## Available records
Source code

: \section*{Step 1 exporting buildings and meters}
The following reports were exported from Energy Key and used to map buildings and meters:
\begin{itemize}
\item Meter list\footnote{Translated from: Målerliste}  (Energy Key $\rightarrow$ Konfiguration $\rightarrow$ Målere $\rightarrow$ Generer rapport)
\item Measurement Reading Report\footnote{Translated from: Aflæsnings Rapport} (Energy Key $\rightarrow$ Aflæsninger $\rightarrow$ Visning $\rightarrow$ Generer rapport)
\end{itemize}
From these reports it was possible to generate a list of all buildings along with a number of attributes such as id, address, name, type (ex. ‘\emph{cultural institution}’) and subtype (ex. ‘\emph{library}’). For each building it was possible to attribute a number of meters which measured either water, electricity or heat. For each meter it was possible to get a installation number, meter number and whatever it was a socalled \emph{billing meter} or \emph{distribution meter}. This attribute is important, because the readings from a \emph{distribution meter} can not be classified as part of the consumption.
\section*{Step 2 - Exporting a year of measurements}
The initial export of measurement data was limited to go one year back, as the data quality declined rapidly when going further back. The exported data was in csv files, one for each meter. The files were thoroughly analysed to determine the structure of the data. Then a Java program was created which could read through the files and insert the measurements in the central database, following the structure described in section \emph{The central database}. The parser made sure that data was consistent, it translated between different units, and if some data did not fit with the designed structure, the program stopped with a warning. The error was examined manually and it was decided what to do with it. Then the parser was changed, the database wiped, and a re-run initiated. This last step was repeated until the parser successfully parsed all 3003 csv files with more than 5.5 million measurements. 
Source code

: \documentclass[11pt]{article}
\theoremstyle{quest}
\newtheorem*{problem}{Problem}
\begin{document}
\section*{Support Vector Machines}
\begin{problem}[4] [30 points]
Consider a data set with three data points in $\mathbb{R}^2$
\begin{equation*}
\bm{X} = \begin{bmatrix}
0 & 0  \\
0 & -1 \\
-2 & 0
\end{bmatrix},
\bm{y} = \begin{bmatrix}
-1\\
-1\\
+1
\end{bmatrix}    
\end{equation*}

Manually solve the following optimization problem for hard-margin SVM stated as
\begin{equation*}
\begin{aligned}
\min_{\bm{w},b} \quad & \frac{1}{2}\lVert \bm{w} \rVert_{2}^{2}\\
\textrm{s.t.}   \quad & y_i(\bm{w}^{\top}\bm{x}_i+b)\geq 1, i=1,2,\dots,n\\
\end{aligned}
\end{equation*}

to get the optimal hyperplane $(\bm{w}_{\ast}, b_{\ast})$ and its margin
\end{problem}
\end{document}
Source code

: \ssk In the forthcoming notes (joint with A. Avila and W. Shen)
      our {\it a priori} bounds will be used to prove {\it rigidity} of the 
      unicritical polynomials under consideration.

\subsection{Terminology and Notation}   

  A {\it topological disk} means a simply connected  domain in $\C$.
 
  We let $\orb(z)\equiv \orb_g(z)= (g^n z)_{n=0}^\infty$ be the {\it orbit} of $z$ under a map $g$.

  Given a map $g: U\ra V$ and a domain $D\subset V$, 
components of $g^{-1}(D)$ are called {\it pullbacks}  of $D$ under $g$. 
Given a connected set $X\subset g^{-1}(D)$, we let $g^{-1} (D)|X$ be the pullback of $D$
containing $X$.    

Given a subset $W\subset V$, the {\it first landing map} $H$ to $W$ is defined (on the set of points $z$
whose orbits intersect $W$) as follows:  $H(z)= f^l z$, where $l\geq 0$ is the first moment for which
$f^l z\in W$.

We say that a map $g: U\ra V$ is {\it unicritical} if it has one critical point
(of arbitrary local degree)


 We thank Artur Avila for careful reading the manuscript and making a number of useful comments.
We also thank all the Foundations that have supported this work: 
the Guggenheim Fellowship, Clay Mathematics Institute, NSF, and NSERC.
--
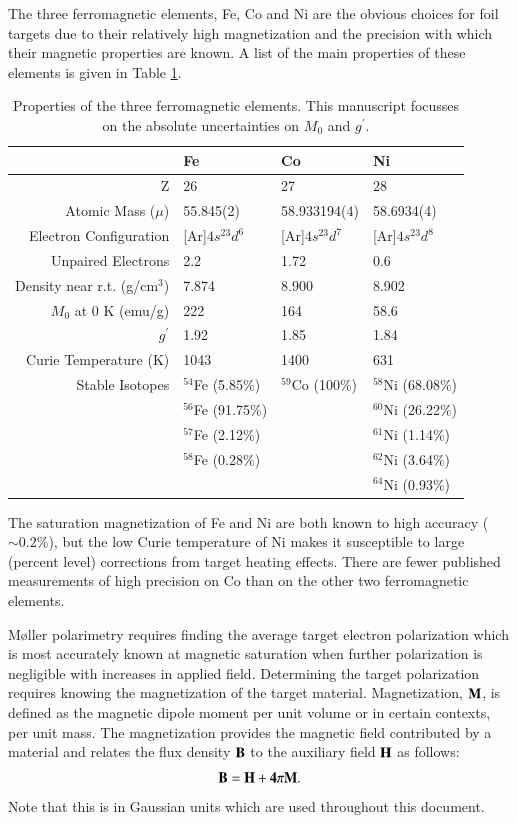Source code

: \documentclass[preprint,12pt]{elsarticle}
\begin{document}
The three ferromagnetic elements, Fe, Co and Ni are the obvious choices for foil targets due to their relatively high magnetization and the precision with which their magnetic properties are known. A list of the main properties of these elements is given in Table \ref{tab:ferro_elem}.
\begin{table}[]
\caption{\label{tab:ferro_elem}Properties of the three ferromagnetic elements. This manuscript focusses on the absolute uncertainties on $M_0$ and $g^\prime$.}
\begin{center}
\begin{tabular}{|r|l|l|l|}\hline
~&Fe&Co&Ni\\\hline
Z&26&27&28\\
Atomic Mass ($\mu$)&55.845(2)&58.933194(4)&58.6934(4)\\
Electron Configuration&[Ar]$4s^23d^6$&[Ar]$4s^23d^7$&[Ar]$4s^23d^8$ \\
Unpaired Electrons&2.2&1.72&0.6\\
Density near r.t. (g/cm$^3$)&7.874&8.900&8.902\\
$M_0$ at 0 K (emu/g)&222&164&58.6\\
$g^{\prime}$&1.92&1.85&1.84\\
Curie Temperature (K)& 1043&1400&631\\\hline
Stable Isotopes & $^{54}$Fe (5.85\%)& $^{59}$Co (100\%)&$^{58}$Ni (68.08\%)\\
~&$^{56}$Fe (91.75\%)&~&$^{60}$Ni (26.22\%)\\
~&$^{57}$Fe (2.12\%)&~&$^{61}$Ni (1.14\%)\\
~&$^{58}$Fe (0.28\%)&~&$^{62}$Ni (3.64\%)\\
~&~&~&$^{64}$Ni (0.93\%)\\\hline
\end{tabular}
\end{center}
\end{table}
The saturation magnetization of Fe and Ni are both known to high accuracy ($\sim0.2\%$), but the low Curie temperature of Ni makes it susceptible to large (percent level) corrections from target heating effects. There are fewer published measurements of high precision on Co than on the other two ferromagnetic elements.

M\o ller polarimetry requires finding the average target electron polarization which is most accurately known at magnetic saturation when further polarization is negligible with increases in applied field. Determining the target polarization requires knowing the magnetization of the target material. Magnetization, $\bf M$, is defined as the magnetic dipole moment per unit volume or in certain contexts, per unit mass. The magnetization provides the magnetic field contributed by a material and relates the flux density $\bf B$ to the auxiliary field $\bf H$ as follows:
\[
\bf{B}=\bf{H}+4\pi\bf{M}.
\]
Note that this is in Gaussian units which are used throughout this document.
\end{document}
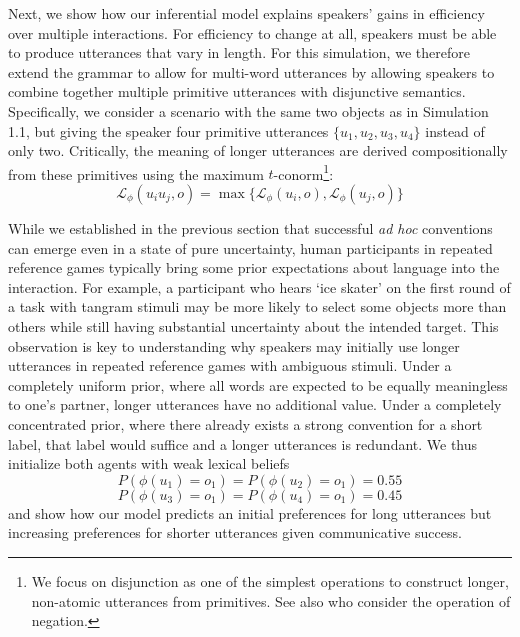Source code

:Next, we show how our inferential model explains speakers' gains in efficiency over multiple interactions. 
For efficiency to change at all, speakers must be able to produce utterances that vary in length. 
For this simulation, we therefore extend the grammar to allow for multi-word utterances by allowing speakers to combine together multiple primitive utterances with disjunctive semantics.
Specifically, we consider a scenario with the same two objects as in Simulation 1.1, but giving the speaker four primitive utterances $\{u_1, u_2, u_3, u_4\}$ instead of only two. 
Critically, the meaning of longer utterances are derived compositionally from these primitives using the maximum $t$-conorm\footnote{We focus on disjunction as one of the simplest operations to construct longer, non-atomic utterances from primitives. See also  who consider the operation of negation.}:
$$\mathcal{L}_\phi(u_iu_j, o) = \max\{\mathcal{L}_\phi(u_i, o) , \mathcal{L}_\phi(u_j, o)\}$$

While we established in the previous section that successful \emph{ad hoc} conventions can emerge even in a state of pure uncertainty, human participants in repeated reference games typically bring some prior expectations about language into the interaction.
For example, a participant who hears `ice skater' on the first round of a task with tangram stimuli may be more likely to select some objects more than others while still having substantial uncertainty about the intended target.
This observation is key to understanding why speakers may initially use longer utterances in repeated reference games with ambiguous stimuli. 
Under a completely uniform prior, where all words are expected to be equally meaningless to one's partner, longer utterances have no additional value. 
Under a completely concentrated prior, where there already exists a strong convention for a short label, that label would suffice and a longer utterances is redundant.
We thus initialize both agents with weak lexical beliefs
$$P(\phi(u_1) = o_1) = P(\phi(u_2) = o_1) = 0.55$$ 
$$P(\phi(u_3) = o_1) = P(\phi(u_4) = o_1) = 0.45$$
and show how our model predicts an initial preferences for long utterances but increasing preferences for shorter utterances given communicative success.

## What is required
Every line that holds the word "efficiency" should be copied from the listing.

## Task answer
:Next, we show how our inferential model explains speakers' gains in efficiency over multiple interactions. 
For efficiency to change at all, speakers must be able to produce utterances that vary in length. 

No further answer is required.